For someone who wants to save the world, she seems relatively unwilling to put in the work to make it happen. If this was somehow a dealbreaker for Ocasio-Cortez, I could have saved her all that trouble she went to of unseating Joe Crowley.

The lacuna between the interview’s recording and its publishing was an unfortunate one, as it became increasingly clear AOC’s “Look at me: I’m the captain now” shtick was wearing thin with Speaker Pelosi. On July 6, Pelosi delivered a jab to Ocasio-Cortez so thinly veiled the veil may as well have been woven from the same material used in the emperor’s new clothes.

“All these people have their public whatever and their Twitter world,” she was quoted as saying in a Maureen Dowd piece in The New York Times.

“But they didn’t have any following. They’re four people and that’s how many votes they got.”

In case you didn’t get the point, Dowd’s piece was titled “It’s Nancy Pelosi’s Parade.” In response, Ocasio-Cortez went for the clapback that is to the Democrats what sampling ’80s pop songs was to P. Diddy: Pelosi’s a racist.

“When these comments first started, I kind of thought that she was keeping the progressive flank at more of an arm’s distance in order to protect more moderate members, which I understood,” Ocasio-Cortez said to The Washington Post. “But the persistent singling out … it got to a point where it was just outright disrespectful … the explicit singling out of newly elected women of color.”

If these newly elected women of color are demanding that special committees be run exactly the way they want as if they were the only persons on the committee, or if those newly elected women of color consider their committee and subcommittee assignments busywork foisted upon them like punishment by a censorious teacher, and if some of those other women of color like to engage in blatant anti-Semitism or stunts like yelling — on the day that they were inaugurated — that “we’re gonna go in there and we’re gonna impeach the motherf—-r,” the fact that these individuals happen to be women of color is, well, incidental.

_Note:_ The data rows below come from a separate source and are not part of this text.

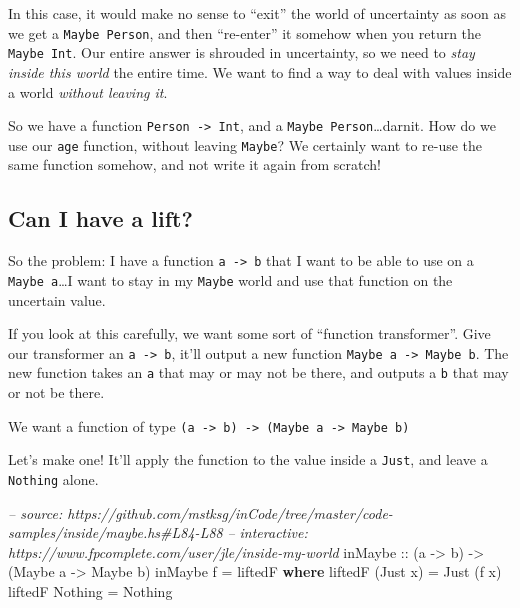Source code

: \documentclass[]{article}
\newenvironment{Shaded}{}{}
\newcommand{\KeywordTok}[1]{\textcolor[rgb]{0.00,0.44,0.13}{\textbf{#1}}}
\newcommand{\DataTypeTok}[1]{\textcolor[rgb]{0.56,0.13,0.00}{#1}}
\newcommand{\CommentTok}[1]{\textcolor[rgb]{0.38,0.63,0.69}{\textit{#1}}}
\newcommand{\OtherTok}[1]{\textcolor[rgb]{0.00,0.44,0.13}{#1}}
\newcommand{\FunctionTok}[1]{\textcolor[rgb]{0.02,0.16,0.49}{#1}}
\newcommand{\NormalTok}[1]{#1}
\begin{document}
In this case, it would make no sense to ``exit'' the world of uncertainty as
soon as we get a \texttt{Maybe\ Person}, and then ``re-enter'' it somehow when
you return the \texttt{Maybe\ Int}. Our entire answer is shrouded in
uncertainty, so we need to \emph{stay inside this world} the entire time. We
want to find a way to deal with values inside a world \emph{without leaving it}.

So we have a function \texttt{Person\ -\textgreater{}\ Int}, and a
\texttt{Maybe\ Person}\ldots{}darnit. How do we use our \texttt{age} function,
without leaving \texttt{Maybe}? We certainly want to re-use the same function
somehow, and not write it again from scratch!

\subsection{Can I have a lift?}\label{can-i-have-a-lift}

So the problem: I have a function \texttt{a\ -\textgreater{}\ b} that I want to
be able to use on a \texttt{Maybe\ a}\ldots{}I want to stay in my \texttt{Maybe}
world and use that function on the uncertain value.

If you look at this carefully, we want some sort of ``function transformer''.
Give our transformer an \texttt{a\ -\textgreater{}\ b}, it'll output a new
function \texttt{Maybe\ a\ -\textgreater{}\ Maybe\ b}. The new function takes an
\texttt{a} that may or may not be there, and outputs a \texttt{b} that may or
not be there.

We want a function of type
\texttt{(a\ -\textgreater{}\ b)\ -\textgreater{}\ (Maybe\ a\ -\textgreater{}\ Maybe\ b)}

Let's make one! It'll apply the function to the value inside a \texttt{Just},
and leave a \texttt{Nothing} alone.

\begin{Shaded}
\begin{Highlighting}[]
\CommentTok{-- source: https://github.com/mstksg/inCode/tree/master/code-samples/inside/maybe.hs#L84-L88}
\CommentTok{-- interactive: https://www.fpcomplete.com/user/jle/inside-my-world}
\OtherTok{inMaybe ::}\NormalTok{ (a }\OtherTok{->}\NormalTok{ b) }\OtherTok{->}\NormalTok{ (}\DataTypeTok{Maybe}\NormalTok{ a }\OtherTok{->} \DataTypeTok{Maybe}\NormalTok{ b)}
\NormalTok{inMaybe f }\FunctionTok{=}\NormalTok{ liftedF}
  \KeywordTok{where}
\NormalTok{    liftedF (}\DataTypeTok{Just}\NormalTok{ x) }\FunctionTok{=} \DataTypeTok{Just}\NormalTok{ (f x)}
\NormalTok{    liftedF }\DataTypeTok{Nothing}  \FunctionTok{=} \DataTypeTok{Nothing}
\end{Highlighting}
\end{Shaded}
\end{document}
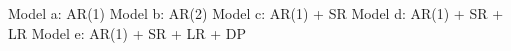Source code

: \begin{table}
\begin{adjustbox}{width=\textwidth,totalheight=\textheight,keepaspectratio}
\begin{threeparttable}
\begin{tablenotes}
    \newline Model a: AR(1)
    \newline Model b: AR(2)
    \newline Model c: AR(1) + SR
    \newline Model d: AR(1) + SR + LR
    \newline Model e: AR(1) + SR + LR + DP
    \end{tablenotes}
    \end{threeparttable}
    \end{adjustbox}
\end{table}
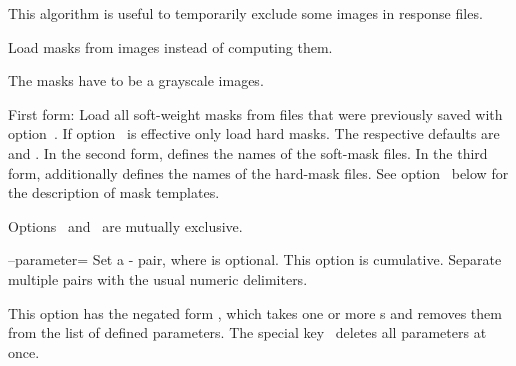 \begin{codelist}
\begin{codelist}
    This algorithm is useful to temporarily exclude some images in
    response files.
  \end{codelist}


\ifenfuse
  \label{opt:load-masks}%
  \item[\itempar{--load-masks~\textrm{(\oldstylefirst~form)}
      \\ --load-masks=\metavar{SOFT-MASK-TEMPLATE}~\textrm{(\oldstylesecond~form)}
      \\ --load-masks=\metavar{SOFT-MASK-TEMPLATE}:\feasiblebreak
      \metavar{HARD-MASK-TEMPLATE}~\textrm{(\oldstylethird~form)}}]\itemend
    Load  masks from images
    instead of computing them.

    The masks have to be a grayscale images.

    \begin{sloppypar}
      First form: Load all soft-weight masks from files that were
      previously saved with option~.  If
      option~ is effective only load hard masks.
      The respective defaults are
      \mbox{} and
      \mbox{}.  In the second form,
       defines the names of the
      soft-mask files.  In the third form,
       additionally defines the
      names of the hard-mask files.  See option~
      below for the description of mask templates.
    \end{sloppypar}

    Options~ and~ are
    mutually exclusive.
\fi


  \label{opt:parameter}%
\item[--parameter=\metavar{KEY}\optional{=\metavar{VALUE}}\optional{:\dots}]\itemend
  Set a - pair, where  is
  optional.  This option is cumulative.  Separate multiple pairs with
  the usual numeric delimiters.

  This option has the negated form
  ,
  which takes one or more s and removes them from the
  list of defined parameters.  The special key~\sample{*} deletes all
  parameters at once.


\end{codelist}

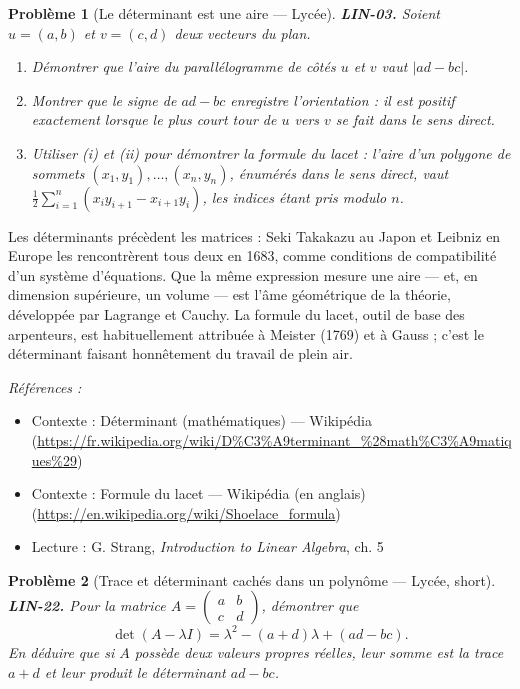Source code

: \documentclass[11pt]{article}
\newtheorem{problem}{Problème}
\newenvironment{refs}{\par\small\noindent\emph{Références :}\begin{itemize}\setlength\itemsep{0pt}}{\end{itemize}\normalsize}
\begin{document}
\begin{problem}[{Le déterminant est une aire --- Lycée}]
\textbf{LIN-03.} Soient $u = (a, b)$ et $v = (c, d)$ deux vecteurs du
plan.
\begin{enumerate}
\item[(i)] Démontrer que l'aire du parallélogramme de côtés $u$ et $v$ vaut
$|ad - bc|$.
\item[(ii)] Montrer que le signe de $ad - bc$ enregistre l'orientation : il est positif
exactement lorsque le plus court tour de $u$ vers $v$ se fait dans le sens direct.
\item[(iii)] Utiliser (i) et (ii)
pour démontrer la \og{} formule du lacet \fg{} : l'aire d'un polygone de sommets
$(x_1, y_1), \dots, (x_n, y_n)$, énumérés dans le sens direct, vaut
$\frac{1}{2} \sum_{i=1}^{n} (x_i y_{i+1} - x_{i+1} y_i)$, les indices étant pris modulo $n$.
\end{enumerate}

\end{problem}

\noindent Les déterminants précèdent les matrices : Seki Takakazu au Japon et Leibniz en
Europe les rencontrèrent tous deux en 1683, comme conditions de compatibilité d'un système
d'équations. Que la même expression mesure une aire --- et, en dimension supérieure, un volume --- est
l'âme géométrique de la théorie, développée par Lagrange et Cauchy. La formule du lacet, outil de
base des arpenteurs, est habituellement attribuée à Meister (1769) et à Gauss ; c'est le déterminant
faisant honnêtement du travail de plein air.

\begin{refs}
\item Contexte : Déterminant (mathématiques) --- Wikipédia (\url{https://fr.wikipedia.org/wiki/D%C3%A9terminant_%28math%C3%A9matiques%29})
\item Contexte : Formule du lacet --- Wikipédia (en anglais) (\url{https://en.wikipedia.org/wiki/Shoelace_formula})
\item Lecture : G. Strang, \textit{Introduction to Linear Algebra}, ch. 5
\end{refs}

\bigskip

\begin{problem}[{Trace et déterminant cachés dans un polynôme --- Lycée, short}]
\textbf{LIN-22.} Pour la matrice
$A = \begin{pmatrix} a & b \\ c & d \end{pmatrix}$, démontrer que
\[ \det(A - \lambda I) = \lambda^2 - (a + d)\lambda + (ad - bc). \]
En déduire que si $A$ possède deux valeurs propres réelles, leur somme est la trace $a + d$ et
leur produit le déterminant $ad - bc$.
\end{problem}
\end{document}
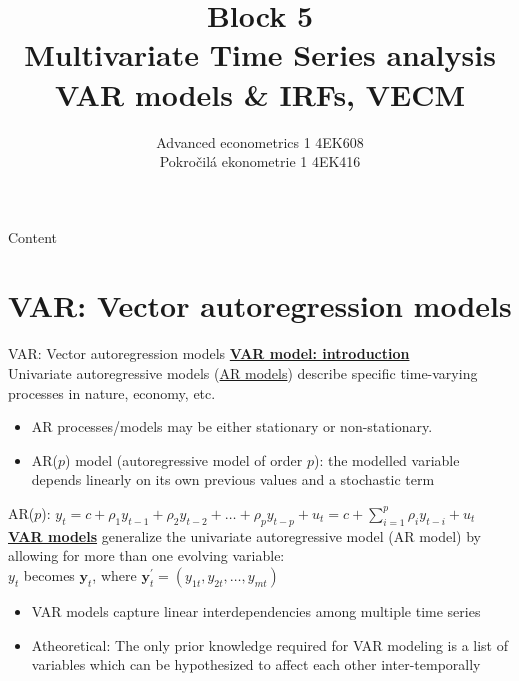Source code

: \documentclass[usenames,dvipsnames]{beamer}
\title[Block 5]{Block 5\\ Multivariate Time Series analysis\\ VAR models \& IRFs, VECM}
\author{Advanced econometrics 1 4EK608 \\Pokročilá ekonometrie 1 4EK416}
\institute{Vysoká škola ekonomická v Praze}
\date{}
\begin{document}
 
\begin{frame}
  \titlepage
\end{frame}

\begin{frame}{Content}
  \tableofcontents
\end{frame}

\section{VAR: Vector autoregression models}
\begin{frame}{VAR: Vector autoregression models}
\footnotesize
\underline{\textbf{VAR model: introduction}}\\
\bigskip
Univariate autoregressive models (\underline{AR models}) describe specific time-varying processes in nature, economy, etc.
\begin{itemize}
\item AR processes/models may be either stationary or non-stationary.
\item AR($p$) model (autoregressive model of order $p$): the modelled variable depends linearly on its own previous values and a stochastic term
\end{itemize}
\medskip
AR($p$): $y_t = c + \rho_1 y_{t-1} + \rho_2 y_{t-2} + \dots + \rho_p y_{t-p} + u_t = c + \sum_{i=1}^p \rho_i y_{t-i} + u_t$ \\
\bigskip
\underline{\textbf{VAR models}} generalize the univariate autoregressive model (AR model) by allowing for more than one evolving variable:\\ $y_t$ becomes $\bm{y}_t$, where $\bm{y}_t^{\prime} = (y_{1t}, y_{2t}, \dots , y_{mt})$\\
\begin{itemize}
\item VAR models capture linear interdependencies among multiple time series 
\item Atheoretical: The only prior knowledge required for VAR modeling is a list of variables which can be hypothesized to affect each other inter-temporally
\end{itemize}
\end{frame}
\end{document}
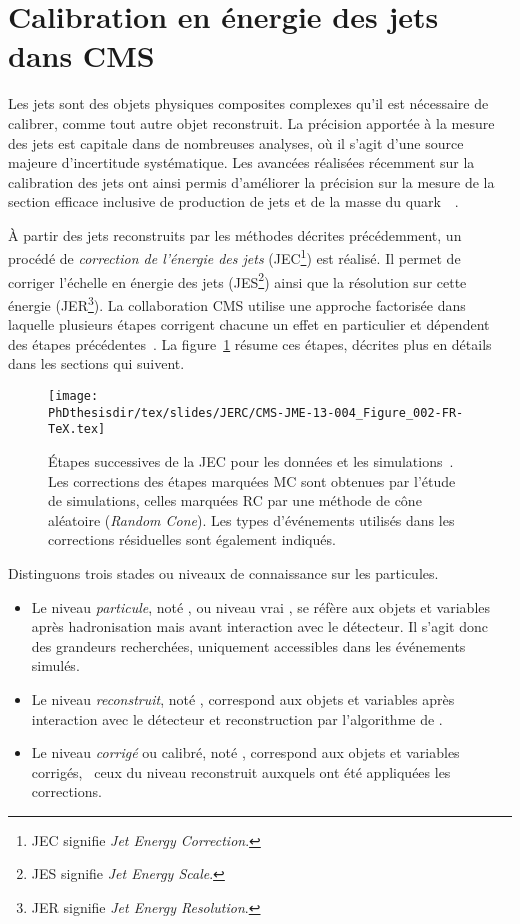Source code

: \section{Calibration en énergie des jets dans CMS}\label{chapter-JERC-section-CMS}
Les jets sont des objets physiques composites complexes qu'il est nécessaire de calibrer, comme tout autre objet reconstruit.
La précision apportée à la mesure des jets est capitale dans de nombreuses analyses, où il s'agit d'une source majeure d'incertitude systématique.
Les avancées réalisées récemment sur la calibration des jets ont ainsi permis d'améliorer la précision sur la mesure de la section efficace inclusive de production de jets et de la masse du quark~\quarkt~\cite{JERC_RunI}.
\par À partir des jets reconstruits par les méthodes décrites précédemment, un procédé de \emph{correction de l'énergie des jets} (JEC\footnote{JEC signifie \emph{Jet Energy Correction}.}) est réalisé.
Il permet de corriger l'échelle en énergie des jets (JES\footnote{JES signifie \emph{Jet Energy Scale}.}) ainsi que la résolution sur cette énergie (JER\footnote{JER signifie \emph{Jet Energy Resolution}.}).
La collaboration CMS utilise une approche factorisée dans laquelle plusieurs étapes corrigent chacune un effet en particulier et dépendent des étapes précédentes~\cite{JERC_RunI}.
La figure~\ref{fig-CMS-JME-13-004_Figure_002-TeX} résume ces étapes, décrites plus en détails dans les sections qui suivent.
\begin{figure}[h]
\centering
\texttt{[image: \\PhDthesisdir/tex/slides/JERC/CMS-JME-13-004\_Figure\_002-FR-TeX.tex]}
\caption[Étapes successives de la JEC.]{Étapes successives de la JEC pour les données et les simulations~\cite{JERC_RunI}. Les corrections des étapes marquées \og MC \fg{} sont obtenues par l'étude de simulations, celles marquées \og RC \fg{} par une méthode de cône aléatoire (\emph{Random Cone}). Les types d'événements utilisés dans les corrections résiduelles sont également indiqués.}
\label{fig-CMS-JME-13-004_Figure_002-TeX}
\end{figure}
\par Distinguons trois stades ou \og niveaux \fg{} de connaissance sur les particules.
\begin{itemize}
\item Le niveau \emph{particule}, noté \ptcl, ou niveau \og vrai \fg{}, se réfère aux objets et variables après hadronisation mais avant interaction avec le détecteur. Il s'agit donc des grandeurs recherchées, uniquement accessibles dans les événements simulés.
\item Le niveau \emph{reconstruit}, noté \reco, correspond aux objets et variables après interaction avec le détecteur et reconstruction par l'algorithme de \PF.
\item Le niveau \emph{corrigé} ou calibré, noté \cali, correspond aux objets et variables corrigés, \ie\ ceux du niveau reconstruit auxquels ont été appliquées les corrections.
\end{itemize}
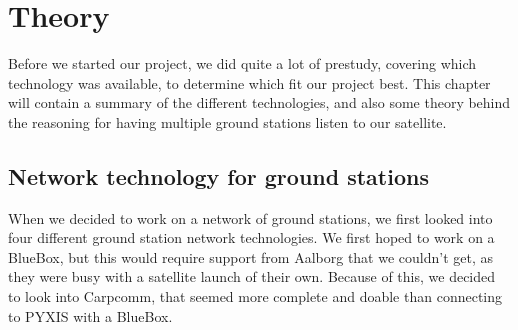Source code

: \chapter{Theory}
Before we started our project, we did quite a lot of prestudy, covering which technology was available, to determine which fit our project best. This chapter will contain a summary of the different technologies, and also some theory behind the reasoning for having multiple ground stations listen to our satellite.

\section{Network technology for ground stations}
When we decided to work on a network of ground stations, we first looked into four different ground station network technologies. We first hoped to work on a BlueBox, but this would require support from Aalborg that we couldn't get, as they were busy with a satellite launch of their own. Because of this, we decided to look into Carpcomm, that seemed more complete and doable than connecting to PYXIS with a BlueBox.







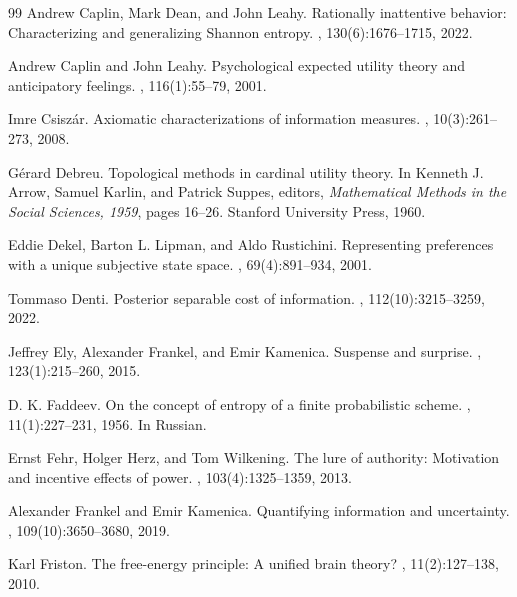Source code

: \documentclass[11pt,a4paper]{article}
\theoremstyle{definition}
\newcommand{\1}{\mathbf 1}
\begin{document}
\begin{thebibliography}{99}
Andrew Caplin, Mark Dean, and John Leahy.
\newblock Rationally inattentive behavior: Characterizing and generalizing {S}hannon entropy.
, 130(6):1676--1715, 2022.

Andrew Caplin and John Leahy.
\newblock Psychological expected utility theory and anticipatory feelings.
, 116(1):55--79, 2001.

Imre Csisz\'ar.
\newblock Axiomatic characterizations of information measures.
, 10(3):261--273, 2008.

G\'erard Debreu.
\newblock Topological methods in cardinal utility theory.
\newblock In Kenneth J. Arrow, Samuel Karlin, and Patrick Suppes, editors,
  {\em Mathematical Methods in the Social Sciences, 1959}, pages 16--26.
  Stanford University Press, 1960.

Eddie Dekel, Barton L. Lipman, and Aldo Rustichini.
\newblock Representing preferences with a unique subjective state space.
, 69(4):891--934, 2001.

Tommaso Denti.
\newblock Posterior separable cost of information.
, 112(10):3215--3259, 2022.

Jeffrey Ely, Alexander Frankel, and Emir Kamenica.
\newblock Suspense and surprise.
, 123(1):215--260, 2015.

D. K. Faddeev.
\newblock On the concept of entropy of a finite probabilistic scheme.
, 11(1):227--231, 1956.
\newblock In Russian.

Ernst Fehr, Holger Herz, and Tom Wilkening.
\newblock The lure of authority: Motivation and incentive effects of power.
, 103(4):1325--1359, 2013.

Alexander Frankel and Emir Kamenica.
\newblock Quantifying information and uncertainty.
, 109(10):3650--3680, 2019.

Karl Friston.
\newblock The free-energy principle: A unified brain theory?
, 11(2):127--138, 2010.


\end{thebibliography}
\end{document}
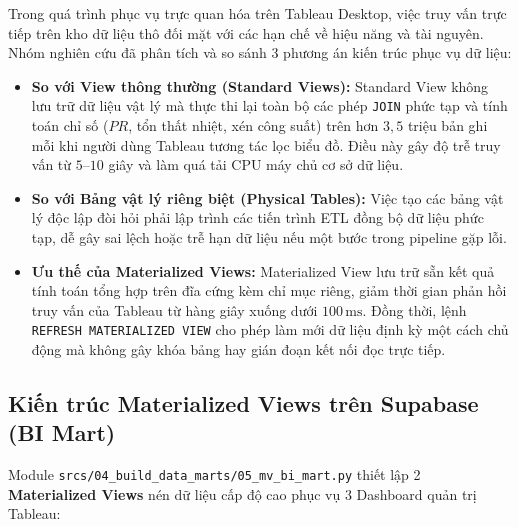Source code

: \documentclass[12pt, a4paper]{report}
\begin{document}
Trong quá trình phục vụ trực quan hóa trên Tableau Desktop, việc truy vấn trực tiếp trên kho dữ liệu thô đối mặt với các hạn chế về hiệu năng và tài nguyên. Nhóm nghiên cứu đã phân tích và so sánh 3 phương án kiến trúc phục vụ dữ liệu:

\begin{itemize}[leftmargin=*]
    \item \textbf{So với View thông thường (Standard Views):} Standard View không lưu trữ dữ liệu vật lý mà thực thi lại toàn bộ các phép \texttt{JOIN} phức tạp và tính toán chỉ số ($PR$, tổn thất nhiệt, xén công suất) trên hơn $3{,}5$ triệu bản ghi mỗi khi người dùng Tableau tương tác lọc biểu đồ. Điều này gây độ trễ truy vấn từ $5$--$10$ giây và làm quá tải CPU máy chủ cơ sở dữ liệu.
    \item \textbf{So với Bảng vật lý riêng biệt (Physical Tables):} Việc tạo các bảng vật lý độc lập đòi hỏi phải lập trình các tiến trình ETL đồng bộ dữ liệu phức tạp, dễ gây sai lệch hoặc trễ hạn dữ liệu nếu một bước trong pipeline gặp lỗi.
    \item \textbf{Ưu thế của Materialized Views:} Materialized View lưu trữ sẵn kết quả tính toán tổng hợp trên đĩa cứng kèm chỉ mục riêng, giảm thời gian phản hồi truy vấn của Tableau từ hàng giây xuống dưới $100\,\text{ms}$. Đồng thời, lệnh \texttt{REFRESH MATERIALIZED VIEW} cho phép làm mới dữ liệu định kỳ một cách chủ động mà không gây khóa bảng hay gián đoạn kết nối đọc trực tiếp.
\end{itemize}

\subsection{Kiến trúc Materialized Views trên Supabase (BI Mart)}

Module \texttt{srcs/04\_build\_data\_marts/05\_mv\_bi\_mart.py} thiết lập 2 \textbf{Materialized Views} nén dữ liệu cấp độ cao phục vụ 3 Dashboard quản trị Tableau:
\end{document}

Correlation isn’t necessarily causality and, in this case, it definitely isn’t.

But keep dreaming, Rep. Ocasio-Cortez. Maybe someday, Speaker Pelosi will actually realize how you are the boss. It’ll probably be on the same day you get all the little children in the world to clap their hands at once, but that’s still technically a hypothetical day. And if you think you’re involved in unproductive busy work now, just try accomplishing that.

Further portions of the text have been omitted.